Exercise brief ->
Below are lines of data; count those containing the word "conversations" and write nothing but the number.

[Document images with source code]
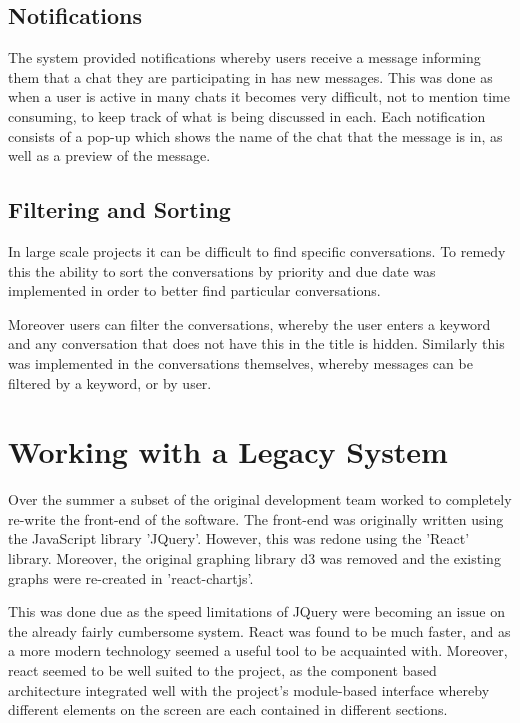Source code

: \documentclass{l4proj}
\begin{document}
\subsection{Notifications}

The system provided notifications whereby users receive a message informing them that a chat they are participating in has new messages.  This was done as when a user is active in many chats it becomes very difficult, not to mention time consuming, to keep track of what is being discussed in each.  Each notification consists of a pop-up which shows the name of the chat that the message is in, as well as a preview of the message.

\subsection{Filtering and Sorting}

In large scale projects it can be difficult to find specific conversations.  To remedy this the ability to sort the conversations by priority and due date was implemented in order to better find particular conversations. 

Moreover users can filter the conversations, whereby the user enters a keyword and any conversation that does not have this in the title is hidden.  Similarly this was implemented in the conversations themselves, whereby messages can be filtered by a keyword, or by user.

\section{Working with a Legacy System}

Over the summer a subset of the original development team worked to completely re-write the front-end of the software.  The front-end was originally written using the JavaScript library 'JQuery'.  However, this was redone using the 'React' library.  Moreover, the original graphing library d3 was removed and the existing graphs were re-created in 'react-chartjs'.

This was done due as the speed limitations of JQuery were becoming an issue on the already fairly cumbersome system.  React was found to be much faster, and as a more modern technology seemed a useful tool to be acquainted with.  Moreover, react seemed to be well suited to the project, as the component based architecture integrated well with the project's module-based interface whereby different elements on the screen are each contained in different sections.
\end{document}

Task solution ->
2